Data to process:
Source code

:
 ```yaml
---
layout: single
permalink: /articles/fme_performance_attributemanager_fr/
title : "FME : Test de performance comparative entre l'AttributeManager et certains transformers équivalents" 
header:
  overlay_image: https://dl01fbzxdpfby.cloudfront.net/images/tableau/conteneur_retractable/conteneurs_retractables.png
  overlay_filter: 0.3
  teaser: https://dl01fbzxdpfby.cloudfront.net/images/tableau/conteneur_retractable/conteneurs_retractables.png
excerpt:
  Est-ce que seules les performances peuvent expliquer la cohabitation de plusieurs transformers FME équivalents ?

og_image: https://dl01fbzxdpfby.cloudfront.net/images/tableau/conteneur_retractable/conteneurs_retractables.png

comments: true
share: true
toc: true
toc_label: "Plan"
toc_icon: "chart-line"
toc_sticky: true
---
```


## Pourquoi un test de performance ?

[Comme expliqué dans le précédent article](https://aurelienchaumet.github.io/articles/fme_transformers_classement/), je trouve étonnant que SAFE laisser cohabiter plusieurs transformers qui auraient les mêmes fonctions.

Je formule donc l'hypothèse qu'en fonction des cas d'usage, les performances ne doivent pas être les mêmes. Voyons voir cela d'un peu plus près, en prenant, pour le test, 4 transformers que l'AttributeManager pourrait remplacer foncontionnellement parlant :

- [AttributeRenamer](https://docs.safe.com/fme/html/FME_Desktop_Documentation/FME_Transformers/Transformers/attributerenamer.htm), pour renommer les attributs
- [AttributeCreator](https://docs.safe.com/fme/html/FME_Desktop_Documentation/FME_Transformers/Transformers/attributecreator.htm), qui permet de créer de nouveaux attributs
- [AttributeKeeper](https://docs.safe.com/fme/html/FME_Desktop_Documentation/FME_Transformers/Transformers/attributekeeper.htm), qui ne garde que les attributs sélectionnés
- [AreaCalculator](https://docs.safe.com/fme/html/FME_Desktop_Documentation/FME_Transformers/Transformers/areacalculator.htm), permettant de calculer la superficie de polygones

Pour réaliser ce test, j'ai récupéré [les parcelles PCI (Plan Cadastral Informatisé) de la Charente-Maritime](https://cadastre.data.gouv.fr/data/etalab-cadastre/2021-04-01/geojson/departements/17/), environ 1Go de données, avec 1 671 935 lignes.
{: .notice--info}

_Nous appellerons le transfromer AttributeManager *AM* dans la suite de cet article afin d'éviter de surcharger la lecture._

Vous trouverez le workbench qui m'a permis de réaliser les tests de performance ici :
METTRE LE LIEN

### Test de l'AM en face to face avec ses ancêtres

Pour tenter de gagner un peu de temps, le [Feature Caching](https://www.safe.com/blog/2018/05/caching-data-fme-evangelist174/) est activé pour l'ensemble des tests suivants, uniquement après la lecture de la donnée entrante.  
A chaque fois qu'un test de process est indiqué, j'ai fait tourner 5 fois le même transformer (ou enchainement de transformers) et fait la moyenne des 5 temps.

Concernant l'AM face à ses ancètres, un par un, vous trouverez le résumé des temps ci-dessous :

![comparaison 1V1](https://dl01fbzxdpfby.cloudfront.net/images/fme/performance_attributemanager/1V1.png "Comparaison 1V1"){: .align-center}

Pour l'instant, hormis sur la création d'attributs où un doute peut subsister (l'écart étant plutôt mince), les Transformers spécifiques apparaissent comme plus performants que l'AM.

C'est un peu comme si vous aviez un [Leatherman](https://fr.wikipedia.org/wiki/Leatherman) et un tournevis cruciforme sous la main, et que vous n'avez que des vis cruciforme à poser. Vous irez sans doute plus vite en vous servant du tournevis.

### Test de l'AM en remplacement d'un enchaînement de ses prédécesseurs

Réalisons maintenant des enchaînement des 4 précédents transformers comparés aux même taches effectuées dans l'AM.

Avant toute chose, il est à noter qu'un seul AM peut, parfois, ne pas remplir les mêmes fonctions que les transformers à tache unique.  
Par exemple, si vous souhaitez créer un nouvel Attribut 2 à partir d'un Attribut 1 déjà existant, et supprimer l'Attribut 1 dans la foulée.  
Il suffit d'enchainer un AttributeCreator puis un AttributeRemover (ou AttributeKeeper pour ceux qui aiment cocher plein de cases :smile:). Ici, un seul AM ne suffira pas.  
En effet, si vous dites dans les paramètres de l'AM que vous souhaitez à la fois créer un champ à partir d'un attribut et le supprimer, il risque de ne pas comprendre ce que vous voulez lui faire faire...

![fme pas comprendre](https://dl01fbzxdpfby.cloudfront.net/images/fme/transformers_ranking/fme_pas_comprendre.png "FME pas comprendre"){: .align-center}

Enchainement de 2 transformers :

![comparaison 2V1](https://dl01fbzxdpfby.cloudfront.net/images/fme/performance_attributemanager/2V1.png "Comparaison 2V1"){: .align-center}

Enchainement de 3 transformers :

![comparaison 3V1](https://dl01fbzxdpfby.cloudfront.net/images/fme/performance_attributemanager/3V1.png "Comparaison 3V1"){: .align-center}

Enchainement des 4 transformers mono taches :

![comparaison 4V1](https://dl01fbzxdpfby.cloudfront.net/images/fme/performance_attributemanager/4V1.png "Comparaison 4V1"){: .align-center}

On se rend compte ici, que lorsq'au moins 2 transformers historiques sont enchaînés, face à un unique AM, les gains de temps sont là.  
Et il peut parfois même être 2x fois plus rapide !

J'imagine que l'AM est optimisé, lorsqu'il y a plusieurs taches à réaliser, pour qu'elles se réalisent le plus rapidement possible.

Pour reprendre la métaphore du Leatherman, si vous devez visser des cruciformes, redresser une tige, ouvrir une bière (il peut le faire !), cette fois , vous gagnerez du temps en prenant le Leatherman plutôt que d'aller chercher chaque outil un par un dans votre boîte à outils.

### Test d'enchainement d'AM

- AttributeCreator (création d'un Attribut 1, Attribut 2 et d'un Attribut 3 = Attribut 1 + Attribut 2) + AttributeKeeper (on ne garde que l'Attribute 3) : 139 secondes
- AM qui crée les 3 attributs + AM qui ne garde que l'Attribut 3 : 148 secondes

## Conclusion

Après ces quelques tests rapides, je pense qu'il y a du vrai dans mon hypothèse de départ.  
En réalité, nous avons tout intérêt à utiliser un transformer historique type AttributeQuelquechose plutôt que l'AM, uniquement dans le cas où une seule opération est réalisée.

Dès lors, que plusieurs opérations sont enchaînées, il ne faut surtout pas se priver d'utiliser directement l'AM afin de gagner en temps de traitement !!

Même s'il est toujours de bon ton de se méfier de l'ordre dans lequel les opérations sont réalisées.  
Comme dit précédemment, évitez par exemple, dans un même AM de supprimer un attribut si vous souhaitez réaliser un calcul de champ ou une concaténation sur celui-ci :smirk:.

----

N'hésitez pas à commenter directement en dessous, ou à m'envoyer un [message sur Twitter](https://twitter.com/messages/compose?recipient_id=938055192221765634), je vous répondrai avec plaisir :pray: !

The task: Scan the entries above for the word "lecture". Report the lines that hold it.

Solution for this problem:
_Nous appellerons le transfromer AttributeManager *AM* dans la suite de cet article afin d'éviter de surcharger la lecture._
Pour tenter de gagner un peu de temps, le [Feature Caching](https://www.safe.com/blog/2018/05/caching-data-fme-evangelist174/) est activé pour l'ensemble des tests suivants, uniquement après la lecture de la donnée entrante.  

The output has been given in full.